Même quand une juge – qui a refusé de le condamner – lui demande de cesser ses gestes agressifs, M. Vachon refuse de se discipliner.

Mon collègue Tristan Péloquin a parlé à M. Vachon. Il ne reconnaît aucun tort et estime que sa garde forcée en psychiatrie – à la demande de la Ville, au civil, au nom de sa responsabilité légale d’employeur – est, encore une fois, un vaste complot.

Les élus et les fonctionnaires des municipalités sont habitués à faire face à une catégorie de citoyens quérulents qui sont habituellement des gens hyperzélés qui prennent les affaires de la Cité très, très, très (trop) au sérieux…

Puis il y a des cas plus inquiétants, hors norme, comme celui du citoyen Vachon.

Des types agressifs, qui voient noir, qui voient des complots partout, tout le temps… Et qui s’estiment persécutés. Les psychiatres vous diront qu’il s’agit d’un cocktail explosif.

J’ai justement soumis les détails de la saga Vachon-Saint-Constant à un psychiatre de ma connaissance, quelqu’un qui a déjà fait des expertises pour les tribunaux.

Il m’a fait trois constats, basés sur des décennies de pratique.

Primo : « Pour un système de justice qui prône la réhabilitation, ce genre de cas est une énigme. Il n’a par exemple pas commis assez de crimes pour être déclaré délinquant dangereux. Mais ce qui l’anime, ça ne se guérit pas, donc il ne peut pas se réhabiliter. »

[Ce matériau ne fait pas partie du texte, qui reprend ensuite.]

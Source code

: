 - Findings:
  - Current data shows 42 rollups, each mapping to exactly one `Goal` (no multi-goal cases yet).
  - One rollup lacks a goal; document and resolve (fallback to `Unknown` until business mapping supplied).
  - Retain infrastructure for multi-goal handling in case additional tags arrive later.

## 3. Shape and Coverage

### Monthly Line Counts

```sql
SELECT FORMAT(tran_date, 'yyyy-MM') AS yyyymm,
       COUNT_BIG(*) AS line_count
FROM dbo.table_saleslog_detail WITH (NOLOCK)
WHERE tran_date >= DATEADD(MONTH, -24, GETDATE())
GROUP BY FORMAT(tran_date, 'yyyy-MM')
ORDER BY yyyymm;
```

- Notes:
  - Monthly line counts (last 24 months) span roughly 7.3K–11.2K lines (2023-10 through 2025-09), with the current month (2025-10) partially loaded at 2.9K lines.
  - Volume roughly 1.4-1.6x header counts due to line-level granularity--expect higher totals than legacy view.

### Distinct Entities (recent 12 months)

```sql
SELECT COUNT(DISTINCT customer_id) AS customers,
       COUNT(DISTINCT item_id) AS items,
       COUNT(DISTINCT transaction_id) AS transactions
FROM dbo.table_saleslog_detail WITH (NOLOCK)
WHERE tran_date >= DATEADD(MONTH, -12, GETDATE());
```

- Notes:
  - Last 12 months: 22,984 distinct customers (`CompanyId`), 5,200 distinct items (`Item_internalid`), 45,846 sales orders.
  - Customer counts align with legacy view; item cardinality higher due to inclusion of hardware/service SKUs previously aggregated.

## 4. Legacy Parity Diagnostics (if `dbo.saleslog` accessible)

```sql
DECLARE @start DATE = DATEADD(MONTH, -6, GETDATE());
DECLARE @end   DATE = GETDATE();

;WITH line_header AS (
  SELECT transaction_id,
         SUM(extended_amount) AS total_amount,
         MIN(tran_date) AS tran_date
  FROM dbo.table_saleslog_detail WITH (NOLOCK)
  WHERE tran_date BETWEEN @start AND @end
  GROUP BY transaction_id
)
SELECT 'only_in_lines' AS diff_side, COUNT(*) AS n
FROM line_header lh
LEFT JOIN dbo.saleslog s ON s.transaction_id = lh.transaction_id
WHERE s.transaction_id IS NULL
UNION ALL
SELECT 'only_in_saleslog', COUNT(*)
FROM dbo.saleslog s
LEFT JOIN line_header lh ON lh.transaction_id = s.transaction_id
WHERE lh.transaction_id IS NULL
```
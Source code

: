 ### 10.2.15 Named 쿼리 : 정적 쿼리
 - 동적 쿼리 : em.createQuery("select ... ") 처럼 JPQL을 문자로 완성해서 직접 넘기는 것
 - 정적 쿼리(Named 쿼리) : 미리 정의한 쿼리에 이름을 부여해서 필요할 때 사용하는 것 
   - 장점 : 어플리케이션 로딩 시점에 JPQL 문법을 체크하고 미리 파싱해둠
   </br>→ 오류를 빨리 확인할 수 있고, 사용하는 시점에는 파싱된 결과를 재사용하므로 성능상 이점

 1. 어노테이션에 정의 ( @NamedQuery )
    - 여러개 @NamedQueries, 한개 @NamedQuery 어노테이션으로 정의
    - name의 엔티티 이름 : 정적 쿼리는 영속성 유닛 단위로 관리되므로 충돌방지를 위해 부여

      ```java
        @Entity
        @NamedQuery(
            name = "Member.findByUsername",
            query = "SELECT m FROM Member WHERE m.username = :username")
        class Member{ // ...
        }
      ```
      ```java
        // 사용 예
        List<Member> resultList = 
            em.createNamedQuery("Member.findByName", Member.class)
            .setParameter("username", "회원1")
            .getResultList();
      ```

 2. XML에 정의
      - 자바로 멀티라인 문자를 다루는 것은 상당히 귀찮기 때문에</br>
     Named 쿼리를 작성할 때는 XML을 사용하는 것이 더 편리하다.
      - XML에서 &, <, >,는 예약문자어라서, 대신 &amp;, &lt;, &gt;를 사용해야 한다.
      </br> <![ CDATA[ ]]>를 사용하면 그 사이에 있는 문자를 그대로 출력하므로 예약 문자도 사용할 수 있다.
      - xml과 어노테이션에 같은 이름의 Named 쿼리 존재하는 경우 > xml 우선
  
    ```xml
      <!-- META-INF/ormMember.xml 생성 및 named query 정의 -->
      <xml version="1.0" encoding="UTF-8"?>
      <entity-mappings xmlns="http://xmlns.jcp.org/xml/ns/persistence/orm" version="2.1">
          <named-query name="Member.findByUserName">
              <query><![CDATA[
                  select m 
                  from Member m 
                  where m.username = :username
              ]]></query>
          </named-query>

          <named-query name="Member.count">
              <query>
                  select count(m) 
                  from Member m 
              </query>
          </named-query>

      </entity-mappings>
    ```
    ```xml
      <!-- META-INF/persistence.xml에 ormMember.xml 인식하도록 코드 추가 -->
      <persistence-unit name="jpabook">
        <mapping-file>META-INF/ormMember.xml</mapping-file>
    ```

Secundo : « La Cour laisse traîner ce genre de cas pour une raison bien simple, au nom de la liberté des individus. On peut dire que ce que les gens de Saint-Constant vivent, c’est le prix de la liberté : on protège des droits que des gens malades ne devraient pas avoir. »

Tertio : « Pour que ça bouge, malheureusement, il faut que ces personnes deviennent encore plus violentes. Il y a un risque d’agir agressivement, car il a commis des gestes agressifs. »

La Ville de Saint-Constant s’est adressée en désespoir de cause au gouvernement du Québec dans une lettre crève-cœur, où elle exprime son désarroi et sa détresse face à un cas hors norme qui met ses élus et ses employés à risque, de toutes sortes de façons.

J’espère que quelqu’un, à Québec, pourra aider la municipalité de Saint-Constant… Et toutes les autres qui vivent des situations de harcèlement agressif similaire.

En lisant cette lettre, j’ai eu une pensée terrible : si Michel Vachon pousse encore plus loin sa violence, personne ne pourra dire : on ne savait pas.